I have a one number stat:

Xi
2
4
5
6
6
8
10

Tchebycheff :
It ask me to find the value of K.

Interval of confidence: 89%

I know 1-1/k2
I have no idea how to calculate the value of K.
Do I have to somehow use the interval of confidence?

I checked my book and notes and there is nothing stating how to calculate K.
I just need to know the formula. Thanks.

(1) Your question makes no sense. 89% confidence interval for what? What do you mean by K?
(2) You are required to show your work before getting any help.
 
  • #3
Ray Vickson said:
(1) Your question makes no sense. 89% confidence interval for what? What do you mean by K?
(2) You are required to show your work before getting any help.
This is all I have, no other info from teacher.
trust me I would love to show any work...but...I have no idea what is K. or what is the relation with 89% confidence interval. it probably have no relation and its just there to mess with my head.

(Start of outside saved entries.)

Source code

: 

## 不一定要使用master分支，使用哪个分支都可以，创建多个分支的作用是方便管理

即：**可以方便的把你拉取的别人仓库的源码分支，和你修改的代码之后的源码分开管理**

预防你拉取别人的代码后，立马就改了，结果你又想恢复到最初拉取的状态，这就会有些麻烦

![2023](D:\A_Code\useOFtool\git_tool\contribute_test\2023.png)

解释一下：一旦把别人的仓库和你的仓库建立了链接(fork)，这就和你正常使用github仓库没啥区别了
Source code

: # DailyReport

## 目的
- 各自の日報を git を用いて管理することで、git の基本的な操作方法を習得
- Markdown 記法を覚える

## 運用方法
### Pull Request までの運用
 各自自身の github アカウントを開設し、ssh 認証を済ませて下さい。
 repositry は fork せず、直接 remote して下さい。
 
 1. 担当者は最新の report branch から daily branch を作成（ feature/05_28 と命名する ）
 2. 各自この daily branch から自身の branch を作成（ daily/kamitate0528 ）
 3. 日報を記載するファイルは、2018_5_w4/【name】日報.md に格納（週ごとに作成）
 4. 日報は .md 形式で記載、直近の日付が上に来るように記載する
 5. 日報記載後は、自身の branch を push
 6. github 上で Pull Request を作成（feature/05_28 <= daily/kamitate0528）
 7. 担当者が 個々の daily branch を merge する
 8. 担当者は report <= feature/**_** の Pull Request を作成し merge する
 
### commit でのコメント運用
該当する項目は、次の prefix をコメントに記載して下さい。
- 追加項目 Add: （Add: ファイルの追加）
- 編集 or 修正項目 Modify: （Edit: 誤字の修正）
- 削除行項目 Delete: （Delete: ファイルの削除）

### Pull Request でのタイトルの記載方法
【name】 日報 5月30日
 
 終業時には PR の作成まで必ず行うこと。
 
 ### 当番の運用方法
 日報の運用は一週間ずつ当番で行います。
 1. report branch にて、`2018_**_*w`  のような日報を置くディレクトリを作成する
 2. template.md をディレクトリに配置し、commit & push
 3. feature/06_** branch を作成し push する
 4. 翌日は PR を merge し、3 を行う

All I have is this on my paper:
Fill the blank:

Xi
2
4
5
6
6
8
10

Tchebycheff :
Interval of confidence: 89%
K=
 
  • #4
You titled this "Tychebycheff". Are you saying you do not know what Tchebycheff's theorem is? If so did you try looking it up?

Tchebycheff's theorem says that if X is a random variable with mean [itex]\mu[/itex] and standard deviation [itex]\sigma[/itex] then the probability that [itex]|x- \mu|\ge k\sigma[/itex] is less than or equal to [itex]1/k^2[/itex]. What are the mean and standard deviation for this data? What are the upper and lower numbers such that 89% of the data is closer to the mean than those?
 

What is Tchebycheff's theorem and how is it used in statistics?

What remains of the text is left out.